Sandro Mazzaferro *1, Marzia Pasquali *, Franco Taggi {dagger}, Matteo Baldinelli *, Carmina Conte *, Maria Luisa Muci *, Nicola Pirozzi *, Iacopo Carbone {ddagger}, Marco Francone {ddagger}, and Francesco Pugliese *

*Department of Clinical Science and {ddagger}Department of Radiological Science, University of Rome "La Sapienza"; {dagger}Department of Environment and Primary Prevention of the Istituto Superiore di Sanità


1 To whom correspondence should be addressed. E-mail: sandro.mazzaferro{at}uniroma1.it.


   Abstract

Background and objectives: Transplantation should favorably affect coronary calcification (CAC) progression in dialysis; however, changes in CAC score in the individual patient are not reliably evaluated.

Design, setting, participants & measurements: The authors used special tables of reproducibility limits for each score level to study, by multislice computed tomography and biochemistries, the 2-year changes in CAC in 41 transplant patients (age 48 ± 13 yr, 25 men, dialysis vintage 4.8 ± 4.3 yr, underwent transplant 6.2 ± 5.5 yr prior).
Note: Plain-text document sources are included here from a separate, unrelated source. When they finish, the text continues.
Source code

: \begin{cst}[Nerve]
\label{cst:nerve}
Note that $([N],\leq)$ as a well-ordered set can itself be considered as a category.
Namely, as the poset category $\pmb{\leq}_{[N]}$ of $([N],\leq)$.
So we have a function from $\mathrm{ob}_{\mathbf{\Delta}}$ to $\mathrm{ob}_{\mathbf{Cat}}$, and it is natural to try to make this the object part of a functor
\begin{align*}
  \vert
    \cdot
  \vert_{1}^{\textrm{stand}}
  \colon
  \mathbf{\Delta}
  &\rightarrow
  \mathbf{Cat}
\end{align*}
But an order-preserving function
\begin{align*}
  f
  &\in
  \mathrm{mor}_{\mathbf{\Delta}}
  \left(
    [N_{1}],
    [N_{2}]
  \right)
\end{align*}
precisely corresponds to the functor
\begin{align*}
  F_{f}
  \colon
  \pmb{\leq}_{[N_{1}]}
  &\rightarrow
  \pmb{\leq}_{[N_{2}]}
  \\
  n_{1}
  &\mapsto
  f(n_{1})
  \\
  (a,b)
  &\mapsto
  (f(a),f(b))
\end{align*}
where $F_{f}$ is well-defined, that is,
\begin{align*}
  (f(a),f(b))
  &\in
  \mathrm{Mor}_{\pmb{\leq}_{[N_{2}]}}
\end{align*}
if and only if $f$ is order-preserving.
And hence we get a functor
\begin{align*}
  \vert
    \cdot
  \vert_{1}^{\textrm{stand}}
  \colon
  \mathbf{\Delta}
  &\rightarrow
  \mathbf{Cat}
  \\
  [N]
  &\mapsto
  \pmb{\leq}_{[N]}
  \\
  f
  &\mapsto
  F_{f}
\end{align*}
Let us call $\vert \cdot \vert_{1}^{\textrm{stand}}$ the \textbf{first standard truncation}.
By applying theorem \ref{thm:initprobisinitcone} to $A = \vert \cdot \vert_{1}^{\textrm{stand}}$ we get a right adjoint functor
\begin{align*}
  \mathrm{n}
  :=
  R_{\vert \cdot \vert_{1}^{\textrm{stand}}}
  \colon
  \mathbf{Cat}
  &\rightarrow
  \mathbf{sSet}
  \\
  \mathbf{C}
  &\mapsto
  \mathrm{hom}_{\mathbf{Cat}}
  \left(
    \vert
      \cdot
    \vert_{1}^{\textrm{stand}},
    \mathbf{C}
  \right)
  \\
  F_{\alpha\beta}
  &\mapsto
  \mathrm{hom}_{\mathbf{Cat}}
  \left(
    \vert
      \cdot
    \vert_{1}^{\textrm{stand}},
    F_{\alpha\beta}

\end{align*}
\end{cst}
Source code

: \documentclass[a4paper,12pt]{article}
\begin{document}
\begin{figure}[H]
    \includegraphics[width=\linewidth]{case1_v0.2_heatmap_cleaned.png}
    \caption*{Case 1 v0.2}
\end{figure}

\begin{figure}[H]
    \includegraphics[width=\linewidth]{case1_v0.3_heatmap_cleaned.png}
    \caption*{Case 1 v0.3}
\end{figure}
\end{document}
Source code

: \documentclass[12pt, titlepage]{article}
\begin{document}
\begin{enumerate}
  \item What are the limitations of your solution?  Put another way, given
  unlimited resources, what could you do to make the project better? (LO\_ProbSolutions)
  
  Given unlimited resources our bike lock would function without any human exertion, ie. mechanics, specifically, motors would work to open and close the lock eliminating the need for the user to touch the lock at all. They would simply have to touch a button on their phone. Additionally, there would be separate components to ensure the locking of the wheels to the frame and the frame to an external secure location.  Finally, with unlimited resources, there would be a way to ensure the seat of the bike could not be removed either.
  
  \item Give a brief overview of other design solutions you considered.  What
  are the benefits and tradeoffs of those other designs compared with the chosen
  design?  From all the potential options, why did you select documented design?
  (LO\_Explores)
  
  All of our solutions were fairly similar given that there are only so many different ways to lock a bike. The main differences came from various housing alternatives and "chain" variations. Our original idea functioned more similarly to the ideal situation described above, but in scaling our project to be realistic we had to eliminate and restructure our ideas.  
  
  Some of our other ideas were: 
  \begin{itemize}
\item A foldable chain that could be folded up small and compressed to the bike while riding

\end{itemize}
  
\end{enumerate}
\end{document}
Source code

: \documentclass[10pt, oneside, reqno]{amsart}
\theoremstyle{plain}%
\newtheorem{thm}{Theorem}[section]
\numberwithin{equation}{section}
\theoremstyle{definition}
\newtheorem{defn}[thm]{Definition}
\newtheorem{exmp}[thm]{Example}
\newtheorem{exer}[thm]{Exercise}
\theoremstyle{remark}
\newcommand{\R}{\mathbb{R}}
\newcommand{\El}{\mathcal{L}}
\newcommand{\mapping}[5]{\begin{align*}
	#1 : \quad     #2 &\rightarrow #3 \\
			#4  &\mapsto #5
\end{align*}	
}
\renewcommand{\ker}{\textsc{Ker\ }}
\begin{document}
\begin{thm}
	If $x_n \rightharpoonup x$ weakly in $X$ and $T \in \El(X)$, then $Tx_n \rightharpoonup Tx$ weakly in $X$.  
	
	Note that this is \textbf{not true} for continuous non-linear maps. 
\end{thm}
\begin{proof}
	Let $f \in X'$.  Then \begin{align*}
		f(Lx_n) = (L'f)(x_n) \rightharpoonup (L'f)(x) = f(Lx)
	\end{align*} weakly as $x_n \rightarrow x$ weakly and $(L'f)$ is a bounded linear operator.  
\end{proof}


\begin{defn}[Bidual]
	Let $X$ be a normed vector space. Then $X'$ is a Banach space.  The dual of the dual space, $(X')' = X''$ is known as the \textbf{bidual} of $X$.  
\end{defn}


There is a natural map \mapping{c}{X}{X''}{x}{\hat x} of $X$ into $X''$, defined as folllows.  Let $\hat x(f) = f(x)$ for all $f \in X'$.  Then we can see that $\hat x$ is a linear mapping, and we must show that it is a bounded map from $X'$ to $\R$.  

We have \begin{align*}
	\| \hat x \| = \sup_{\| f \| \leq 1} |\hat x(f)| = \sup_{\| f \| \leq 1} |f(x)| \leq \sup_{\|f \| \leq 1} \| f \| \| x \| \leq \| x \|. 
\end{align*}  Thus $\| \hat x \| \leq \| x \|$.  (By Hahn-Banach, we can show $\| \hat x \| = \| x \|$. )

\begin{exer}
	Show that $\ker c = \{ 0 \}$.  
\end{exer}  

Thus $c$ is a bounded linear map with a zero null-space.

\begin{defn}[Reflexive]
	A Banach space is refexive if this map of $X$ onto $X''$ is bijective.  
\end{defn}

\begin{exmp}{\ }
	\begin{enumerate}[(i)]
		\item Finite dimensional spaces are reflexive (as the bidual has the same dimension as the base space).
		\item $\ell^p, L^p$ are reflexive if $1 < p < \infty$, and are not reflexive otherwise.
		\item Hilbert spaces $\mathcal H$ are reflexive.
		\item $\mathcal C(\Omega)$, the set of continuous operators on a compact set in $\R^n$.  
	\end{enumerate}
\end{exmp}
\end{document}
Thirty balanced dialysis patients served as controls.

Results: In the study group, Agatston score was stable, and C-reactive protein decreased, whereas fetuin and osteoprotegerin increased. In the control group, Agatston score increased, parathyroid hormone and phosphate decreased, and inflammation markers were persistently twice as high as in the study group. With regard to individual changes, 12.2% transplant patients worsened, compared with 56.6% of patients in dialysis (P < 0.0001). Patients without calcification at entry showed slower progression in transplantation (8.3%) than in dialysis (44.4%; P < 0.034), and the difference was similar to that observed in cases with CAC (17.6% versus 61.9%; P < 0.007). Discriminant analysis indicated parathyroid hormone, the modality of therapy (dialysis or transplantation), and erythrocyte sedimentation rate as the variables most associated with worsening.

Conclusions: Renal transplantation lowers but does not halt CAC progression. Inflammation and hyperparathyroidism are associated with progression in the populations studied.